→ What you are asked to do
Once the line containing "- **驱动版本**：显示设备驱动程序版本信息" is found, copy that line and all remaining lines of the records exactly, including the last one, and add nothing.

[Collected data]
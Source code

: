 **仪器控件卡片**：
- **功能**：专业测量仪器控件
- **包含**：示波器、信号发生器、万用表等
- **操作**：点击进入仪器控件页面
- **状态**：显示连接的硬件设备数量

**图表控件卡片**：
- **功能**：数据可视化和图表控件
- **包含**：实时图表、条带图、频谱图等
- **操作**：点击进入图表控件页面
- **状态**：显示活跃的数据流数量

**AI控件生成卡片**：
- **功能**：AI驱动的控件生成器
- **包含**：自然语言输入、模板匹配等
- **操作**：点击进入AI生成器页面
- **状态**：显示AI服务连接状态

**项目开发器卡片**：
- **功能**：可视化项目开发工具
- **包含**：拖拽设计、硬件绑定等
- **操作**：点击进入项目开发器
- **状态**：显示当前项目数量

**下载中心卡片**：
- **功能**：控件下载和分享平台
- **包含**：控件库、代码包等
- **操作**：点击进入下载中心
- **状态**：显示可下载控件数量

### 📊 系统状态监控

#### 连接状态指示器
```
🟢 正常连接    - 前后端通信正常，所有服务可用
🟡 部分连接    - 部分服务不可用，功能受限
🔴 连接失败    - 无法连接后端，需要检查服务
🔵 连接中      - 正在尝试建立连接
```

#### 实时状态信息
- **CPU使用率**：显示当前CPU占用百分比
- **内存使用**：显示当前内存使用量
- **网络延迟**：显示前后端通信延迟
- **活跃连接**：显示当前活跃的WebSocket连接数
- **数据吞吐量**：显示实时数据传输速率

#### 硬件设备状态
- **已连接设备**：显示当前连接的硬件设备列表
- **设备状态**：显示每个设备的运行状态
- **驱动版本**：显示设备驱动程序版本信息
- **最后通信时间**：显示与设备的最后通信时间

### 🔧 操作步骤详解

→ Result of the exercise
- **驱动版本**：显示设备驱动程序版本信息
- **最后通信时间**：显示与设备的最后通信时间

### 🔧 操作步骤详解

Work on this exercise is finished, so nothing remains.